─── Given information ───

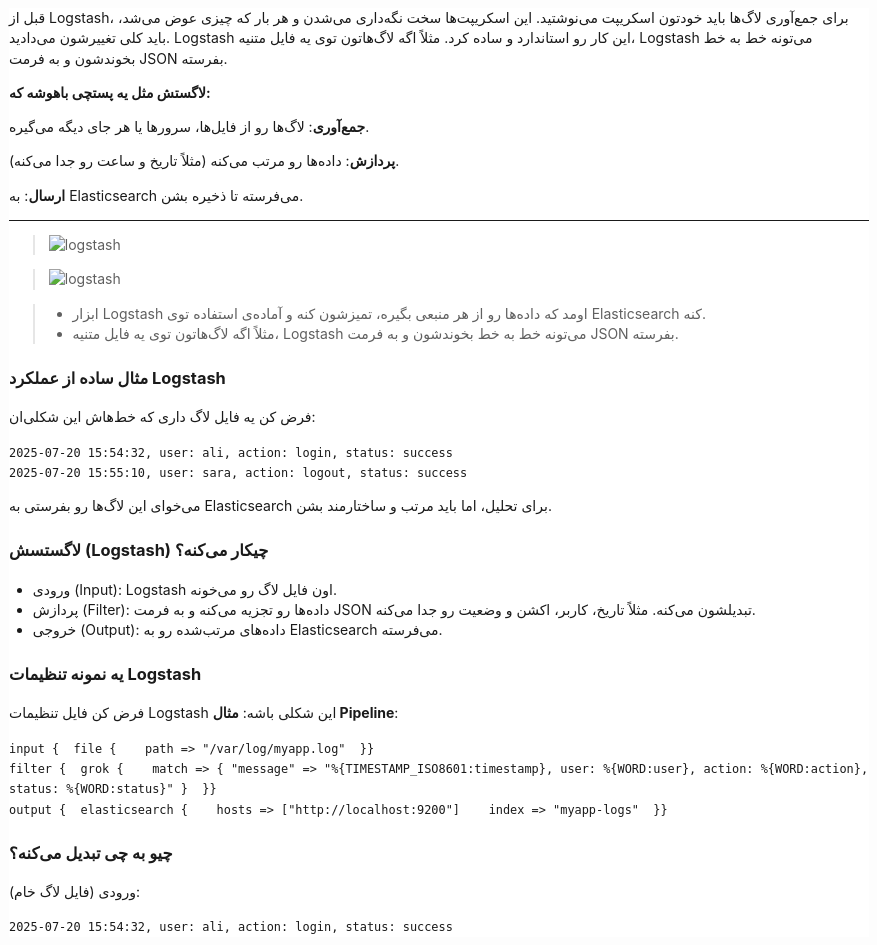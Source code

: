 قبل از Logstash، برای جمع‌آوری لاگ‌ها باید خودتون اسکریپت می‌نوشتید.
این اسکریپت‌ها سخت نگه‌داری می‌شدن و هر بار که چیزی عوض می‌شد، باید کلی تغییرشون می‌دادید. Logstash این کار رو استاندارد و ساده کرد.
مثلاً اگه لاگ‌هاتون توی یه فایل متنیه، Logstash می‌تونه خط به خط بخوندشون و به فرمت JSON بفرسته.


**لاگستش مثل یه پستچی باهوشه که:**

**جمع‌آوری**: لاگ‌ها رو از فایل‌ها، سرورها یا هر جای دیگه می‌گیره.
    
**پردازش**: داده‌ها رو مرتب می‌کنه (مثلاً تاریخ و ساعت رو جدا می‌کنه).
    
**ارسال**: به Elasticsearch می‌فرسته تا ذخیره بشن.
    
---


> <img  width="100%" alt="logstash" src="https://github.com/user-attachments/assets/bc2d3d46-f10b-4234-82fd-a3ec2e666b9e" />


> <img width="100%" alt="logstash" src="https://github.com/user-attachments/assets/bc0073f7-1df0-4907-a495-937aabba7db7" />


> - ابزار Logstash اومد که داده‌ها رو از هر منبعی بگیره، تمیزشون کنه و آماده‌ی استفاده توی Elasticsearch کنه.
> - مثلاً اگه لاگ‌هاتون توی یه فایل متنیه، Logstash می‌تونه خط به خط بخوندشون و به فرمت JSON بفرسته.


### مثال ساده از عملکرد Logstash
فرض کن یه فایل لاگ داری که خط‌هاش این شکلی‌ان:
```log file
2025-07-20 15:54:32, user: ali, action: login, status: success
2025-07-20 15:55:10, user: sara, action: logout, status: success
```
می‌خوای این لاگ‌ها رو بفرستی به Elasticsearch برای تحلیل، اما باید مرتب و ساختارمند بشن.

### لاگستسش (Logstash) چیکار می‌کنه؟

- ورودی (Input): Logstash اون فایل لاگ رو می‌خونه.
- پردازش (Filter): داده‌ها رو تجزیه می‌کنه و به فرمت JSON تبدیلشون می‌کنه. مثلاً تاریخ، کاربر، اکشن و وضعیت رو جدا می‌کنه.
- خروجی (Output): داده‌های مرتب‌شده رو به Elasticsearch می‌فرسته.

### یه نمونه تنظیمات Logstash
فرض کن فایل تنظیمات Logstash این شکلی باشه:
**مثال Pipeline**:

``` Logstash Pipeline
input {  file {    path => "/var/log/myapp.log"  }}
filter {  grok {    match => { "message" => "%{TIMESTAMP_ISO8601:timestamp}, user: %{WORD:user}, action: %{WORD:action}, status: %{WORD:status}" }  }}
output {  elasticsearch {    hosts => ["http://localhost:9200"]    index => "myapp-logs"  }}
```
### چیو به چی تبدیل می‌کنه؟
ورودی (فایل لاگ خام):
```
2025-07-20 15:54:32, user: ali, action: login, status: success
```
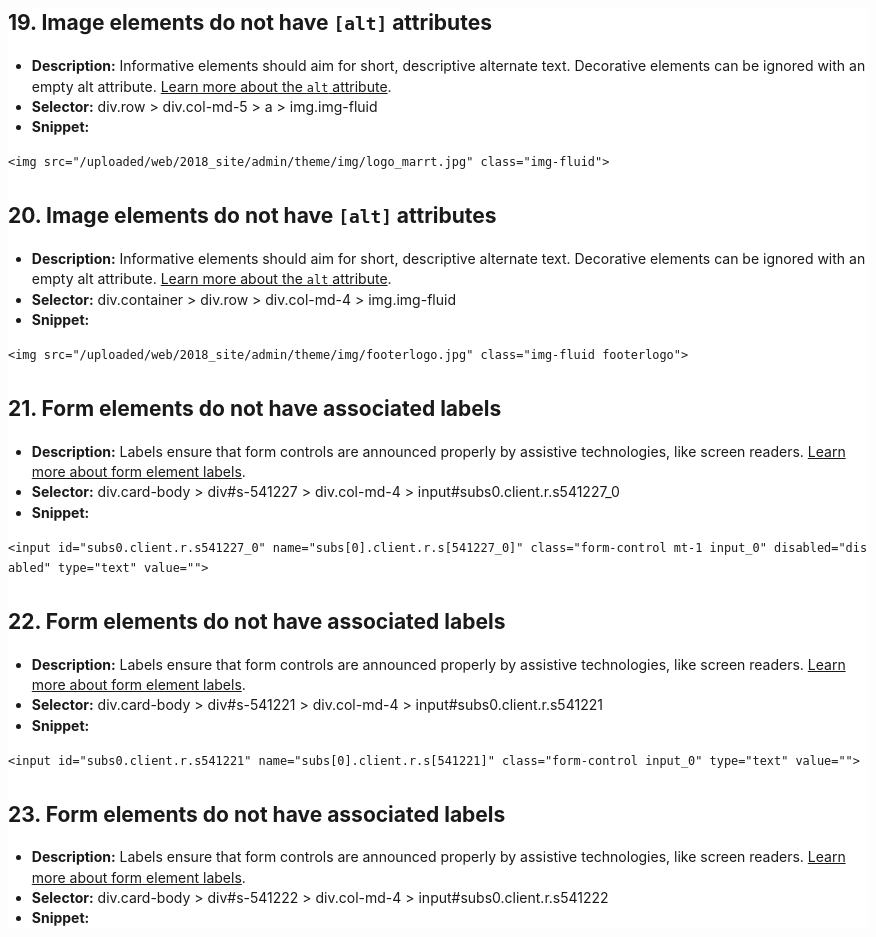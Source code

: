 ## 19. Image elements do not have `[alt]` attributes

- **Description:** Informative elements should aim for short, descriptive alternate text. Decorative elements can be ignored with an empty alt attribute. [Learn more about the `alt` attribute](https://dequeuniversity.com/rules/axe/4.10/image-alt).
- **Selector:** div.row > div.col-md-5 > a > img.img-fluid
- **Snippet:**

```
<img src="/uploaded/web/2018_site/admin/theme/img/logo_marrt.jpg" class="img-fluid">
```

## 20. Image elements do not have `[alt]` attributes

- **Description:** Informative elements should aim for short, descriptive alternate text. Decorative elements can be ignored with an empty alt attribute. [Learn more about the `alt` attribute](https://dequeuniversity.com/rules/axe/4.10/image-alt).
- **Selector:** div.container > div.row > div.col-md-4 > img.img-fluid
- **Snippet:**

```
<img src="/uploaded/web/2018_site/admin/theme/img/footerlogo.jpg" class="img-fluid footerlogo">
```

## 21. Form elements do not have associated labels

- **Description:** Labels ensure that form controls are announced properly by assistive technologies, like screen readers. [Learn more about form element labels](https://dequeuniversity.com/rules/axe/4.10/label).
- **Selector:** div.card-body > div#s-541227 > div.col-md-4 > input#subs0.client.r.s541227_0
- **Snippet:**

```
<input id="subs0.client.r.s541227_0" name="subs[0].client.r.s[541227_0]" class="form-control mt-1 input_0" disabled="disabled" type="text" value="">
```

## 22. Form elements do not have associated labels

- **Description:** Labels ensure that form controls are announced properly by assistive technologies, like screen readers. [Learn more about form element labels](https://dequeuniversity.com/rules/axe/4.10/label).
- **Selector:** div.card-body > div#s-541221 > div.col-md-4 > input#subs0.client.r.s541221
- **Snippet:**

```
<input id="subs0.client.r.s541221" name="subs[0].client.r.s[541221]" class="form-control input_0" type="text" value="">
```

## 23. Form elements do not have associated labels

- **Description:** Labels ensure that form controls are announced properly by assistive technologies, like screen readers. [Learn more about form element labels](https://dequeuniversity.com/rules/axe/4.10/label).
- **Selector:** div.card-body > div#s-541222 > div.col-md-4 > input#subs0.client.r.s541222
- **Snippet:**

───

-- Exercise --
What is needed is an exact copy of the lines from the start of the records through the line containing "- مثلاً اگه", with no pictures.

-- Written response --
Source code

: قبل از Logstash، برای جمع‌آوری لاگ‌ها باید خودتون اسکریپت می‌نوشتید.
این اسکریپت‌ها سخت نگه‌داری می‌شدن و هر بار که چیزی عوض می‌شد، باید کلی تغییرشون می‌دادید. Logstash این کار رو استاندارد و ساده کرد.
مثلاً اگه لاگ‌هاتون توی یه فایل متنیه، Logstash می‌تونه خط به خط بخوندشون و به فرمت JSON بفرسته.


**لاگستش مثل یه پستچی باهوشه که:**

**جمع‌آوری**: لاگ‌ها رو از فایل‌ها، سرورها یا هر جای دیگه می‌گیره.
    
**پردازش**: داده‌ها رو مرتب می‌کنه (مثلاً تاریخ و ساعت رو جدا می‌کنه).
    
**ارسال**: به Elasticsearch می‌فرسته تا ذخیره بشن.
    
---


> <img  width="100%" alt="logstash" src="https://github.com/user-attachments/assets/bc2d3d46-f10b-4234-82fd-a3ec2e666b9e" />


> <img width="100%" alt="logstash" src="https://github.com/user-attachments/assets/bc0073f7-1df0-4907-a495-937aabba7db7" />


> - ابزار Logstash اومد که داده‌ها رو از هر منبعی بگیره، تمیزشون کنه و آماده‌ی استفاده توی Elasticsearch کنه.
> - مثلاً اگه لاگ‌هاتون توی یه فایل متنیه، Logstash می‌تونه خط به خط بخوندشون و به فرمت JSON بفرسته.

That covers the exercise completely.